** Opening ENTRIES SUPPLIED block **

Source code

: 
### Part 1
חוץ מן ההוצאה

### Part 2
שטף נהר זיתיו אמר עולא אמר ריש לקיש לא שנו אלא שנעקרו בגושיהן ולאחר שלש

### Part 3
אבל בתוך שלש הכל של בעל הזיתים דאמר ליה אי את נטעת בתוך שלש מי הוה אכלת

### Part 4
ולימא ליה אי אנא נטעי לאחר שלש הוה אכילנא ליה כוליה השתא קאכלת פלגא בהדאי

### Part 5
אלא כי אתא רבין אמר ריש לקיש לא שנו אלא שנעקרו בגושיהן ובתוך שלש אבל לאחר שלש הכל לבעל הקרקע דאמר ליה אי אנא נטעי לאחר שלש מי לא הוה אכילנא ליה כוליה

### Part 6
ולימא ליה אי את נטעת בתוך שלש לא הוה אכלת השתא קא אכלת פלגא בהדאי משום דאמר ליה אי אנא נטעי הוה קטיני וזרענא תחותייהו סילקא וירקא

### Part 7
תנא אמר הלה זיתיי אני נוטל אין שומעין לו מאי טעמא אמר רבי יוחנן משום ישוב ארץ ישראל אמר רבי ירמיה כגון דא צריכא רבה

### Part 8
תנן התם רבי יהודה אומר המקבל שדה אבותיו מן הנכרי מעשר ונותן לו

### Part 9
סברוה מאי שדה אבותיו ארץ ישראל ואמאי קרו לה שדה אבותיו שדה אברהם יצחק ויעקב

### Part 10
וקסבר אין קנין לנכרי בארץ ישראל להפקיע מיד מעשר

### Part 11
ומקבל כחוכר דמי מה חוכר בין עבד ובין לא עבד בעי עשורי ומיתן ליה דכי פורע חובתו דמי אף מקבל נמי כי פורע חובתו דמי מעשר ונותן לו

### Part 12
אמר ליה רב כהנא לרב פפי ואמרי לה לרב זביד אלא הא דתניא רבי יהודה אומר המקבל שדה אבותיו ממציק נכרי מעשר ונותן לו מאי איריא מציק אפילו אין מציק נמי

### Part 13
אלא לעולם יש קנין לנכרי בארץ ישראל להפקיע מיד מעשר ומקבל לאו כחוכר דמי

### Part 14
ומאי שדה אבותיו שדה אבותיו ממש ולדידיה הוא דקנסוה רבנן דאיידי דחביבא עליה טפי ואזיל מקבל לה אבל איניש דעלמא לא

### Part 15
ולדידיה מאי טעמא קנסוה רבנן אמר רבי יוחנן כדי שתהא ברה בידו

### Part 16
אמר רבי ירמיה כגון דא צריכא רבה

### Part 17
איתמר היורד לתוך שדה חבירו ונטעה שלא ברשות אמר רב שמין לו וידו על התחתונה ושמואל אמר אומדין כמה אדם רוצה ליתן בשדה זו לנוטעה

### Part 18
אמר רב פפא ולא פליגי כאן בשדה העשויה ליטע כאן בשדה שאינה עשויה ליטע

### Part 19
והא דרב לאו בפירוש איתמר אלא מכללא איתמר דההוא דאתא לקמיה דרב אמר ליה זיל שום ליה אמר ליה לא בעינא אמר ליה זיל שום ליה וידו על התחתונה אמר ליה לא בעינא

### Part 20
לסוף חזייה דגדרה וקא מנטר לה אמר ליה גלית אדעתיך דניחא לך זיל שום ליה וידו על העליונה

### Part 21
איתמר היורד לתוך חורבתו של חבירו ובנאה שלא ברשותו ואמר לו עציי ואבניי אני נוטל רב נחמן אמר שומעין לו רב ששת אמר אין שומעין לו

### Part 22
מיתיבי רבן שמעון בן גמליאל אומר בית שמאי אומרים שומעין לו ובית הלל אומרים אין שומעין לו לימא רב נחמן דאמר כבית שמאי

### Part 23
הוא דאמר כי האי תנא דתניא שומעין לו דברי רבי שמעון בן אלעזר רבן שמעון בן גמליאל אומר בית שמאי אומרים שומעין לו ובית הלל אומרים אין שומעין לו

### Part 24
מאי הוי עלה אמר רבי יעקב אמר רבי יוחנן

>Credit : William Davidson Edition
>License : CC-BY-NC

** Closing ENTRIES SUPPLIED block **

(WORK ORDER)
What you give back must match the records word for word.

(PROBLEM SOLUTION)
Source code

: 
### Part 1
חוץ מן ההוצאה

### Part 2
שטף נהר זיתיו אמר עולא אמר ריש לקיש לא שנו אלא שנעקרו בגושיהן ולאחר שלש

### Part 3
אבל בתוך שלש הכל של בעל הזיתים דאמר ליה אי את נטעת בתוך שלש מי הוה אכלת

### Part 4
ולימא ליה אי אנא נטעי לאחר שלש הוה אכילנא ליה כוליה השתא קאכלת פלגא בהדאי

### Part 5
אלא כי אתא רבין אמר ריש לקיש לא שנו אלא שנעקרו בגושיהן ובתוך שלש אבל לאחר שלש הכל לבעל הקרקע דאמר ליה אי אנא נטעי לאחר שלש מי לא הוה אכילנא ליה כוליה

### Part 6
ולימא ליה אי את נטעת בתוך שלש לא הוה אכלת השתא קא אכלת פלגא בהדאי משום דאמר ליה אי אנא נטעי הוה קטיני וזרענא תחותייהו סילקא וירקא

### Part 7
תנא אמר הלה זיתיי אני נוטל אין שומעין לו מאי טעמא אמר רבי יוחנן משום ישוב ארץ ישראל אמר רבי ירמיה כגון דא צריכא רבה

### Part 8
תנן התם רבי יהודה אומר המקבל שדה אבותיו מן הנכרי מעשר ונותן לו

### Part 9
סברוה מאי שדה אבותיו ארץ ישראל ואמאי קרו לה שדה אבותיו שדה אברהם יצחק ויעקב

### Part 10
וקסבר אין קנין לנכרי בארץ ישראל להפקיע מיד מעשר

### Part 11
ומקבל כחוכר דמי מה חוכר בין עבד ובין לא עבד בעי עשורי ומיתן ליה דכי פורע חובתו דמי אף מקבל נמי כי פורע חובתו דמי מעשר ונותן לו

### Part 12
אמר ליה רב כהנא לרב פפי ואמרי לה לרב זביד אלא הא דתניא רבי יהודה אומר המקבל שדה אבותיו ממציק נכרי מעשר ונותן לו מאי איריא מציק אפילו אין מציק נמי

### Part 13
אלא לעולם יש קנין לנכרי בארץ ישראל להפקיע מיד מעשר ומקבל לאו כחוכר דמי

### Part 14
ומאי שדה אבותיו שדה אבותיו ממש ולדידיה הוא דקנסוה רבנן דאיידי דחביבא עליה טפי ואזיל מקבל לה אבל איניש דעלמא לא

### Part 15
ולדידיה מאי טעמא קנסוה רבנן אמר רבי יוחנן כדי שתהא ברה בידו

### Part 16
אמר רבי ירמיה כגון דא צריכא רבה

### Part 17
איתמר היורד לתוך שדה חבירו ונטעה שלא ברשות אמר רב שמין לו וידו על התחתונה ושמואל אמר אומדין כמה אדם רוצה ליתן בשדה זו לנוטעה

### Part 18
אמר רב פפא ולא פליגי כאן בשדה העשויה ליטע כאן בשדה שאינה עשויה ליטע

### Part 19
והא דרב לאו בפירוש איתמר אלא מכללא איתמר דההוא דאתא לקמיה דרב אמר ליה זיל שום ליה אמר ליה לא בעינא אמר ליה זיל שום ליה וידו על התחתונה אמר ליה לא בעינא

### Part 20
לסוף חזייה דגדרה וקא מנטר לה אמר ליה גלית אדעתיך דניחא לך זיל שום ליה וידו על העליונה

### Part 21
איתמר היורד לתוך חורבתו של חבירו ובנאה שלא ברשותו ואמר לו עציי ואבניי אני נוטל רב נחמן אמר שומעין לו רב ששת אמר אין שומעין לו

### Part 22
מיתיבי רבן שמעון בן גמליאל אומר בית שמאי אומרים שומעין לו ובית הלל אומרים אין שומעין לו לימא רב נחמן דאמר כבית שמאי

### Part 23
הוא דאמר כי האי תנא דתניא שומעין לו דברי רבי שמעון בן אלעזר רבן שמעון בן גמליאל אומר בית שמאי אומרים שומעין לו ובית הלל אומרים אין שומעין לו

### Part 24
מאי הוי עלה אמר רבי יעקב אמר רבי יוחנן

>Credit : William Davidson Edition
>License : CC-BY-NC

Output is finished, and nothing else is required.